Me: Mom’s recovery from from hip replacement is going well. She’s getting smurfy on her feet.
Friend: LOL! Smurfy? You mean sturdy, right?
Me: The big white shoes and blue legs are a bit weird but she’s adapting.
Be thankful for Twitter. The way gas prices are headed, we’re never going to meet real people ever again.
2020: Soooo, you’re feeling pretty good today, huh? Enjoying some down time?
Me: Yeeeaaahhh….why?
2020: How’s your back?
Me: Damn it!
2020: *teehee*
Mother Paper Bag: We need to talk.
Teen Bag: *removes earbud* What?
M: Your father was plastic.
T: But –
M: It’s true. You’re a mixed bag.
Life’s too short for 1-ply friends. You need people who can handle your shit.

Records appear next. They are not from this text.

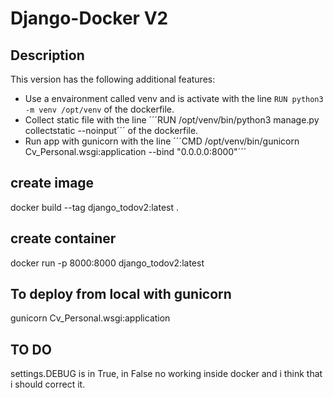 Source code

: # Django-Docker V2

## Description

This version has the following additional features:

- Use a envaironment called venv and is activate with the line `RUN python3 -m venv /opt/venv` of the dockerfile.
- Collect static file with the line ´´´RUN /opt/venv/bin/python3 manage.py collectstatic --noinput´´´ of the dockerfile.
- Run app with gunicorn with the line ´´´CMD /opt/venv/bin/gunicorn Cv_Personal.wsgi:application --bind "0.0.0.0:8000"´´´



## create image
docker build --tag django_todov2:latest .

## create container
docker run -p 8000:8000 django_todov2:latest

## To deploy from local with gunicorn
gunicorn Cv_Personal.wsgi:application

## TO DO
settings.DEBUG is in True, in False no working inside docker and i think that i should correct it.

I never thought I’d be someone who complains about the quality of the prosciutto on his charcuterie board but here I am…
We have family pictures in 10 days. If everyone starts getting ready now we can still be late.
I hate my earbuds.
[humane society]
Me: Hi, I’d like one medium sized dog please.
Vet: That’s not—
Me: Oops, I’m sorry. One “grande” dog please.
If you’re a tire company you shouldn’t say you work tirelessly
Standing closer to me in line will not get you to the checkout faster.
Me: ‘Can I offer you something to drink?’
Waiter: ‘I’m sorry?’
Me: ‘I know, it’s weird right? Now you try.’
PORCUPINE LAWYER: I object, your Honor! He’s badgering the witness!
BADGER LAWYER: Your Honor, he’s being a prick!
SKUNK JUDGE: [slamming gavel] Odor! Odor in the court!
*driving to the store*Lemons, lemons
*inside the store* Lemons, Lemons
*comes homes*
wife:Did you get the apples?
*drives back to the store*
*wife offers me a sip of her water*
m: Am I gonna catch what you have?
w: No
m:
w:
m: Are you sur-
w: You’re not going to get my period!
girlfriend: I’m seeing someone behind your back
me: *believes in ghosts* is it my grandpa
7YO: Can you buy me a Ken so that Barbie can date him?
Me: Here just use this Captain America
4YO: (tearing into room) HE CAN’T DATE YOUR BARBIE HE’S BUSY GIVE HIM TO ME
you’re telling me this bread has monkey in it?
Her: Feed me!
Me: To what?
My son was brushing the crumbs off the front of his pants into the trash can at a restaurant and the waitress, thinking he was peeing, told him he needed to go do that in the bathroom.
Look lady, my kid only pees outside, not in the trash like the good lord intended.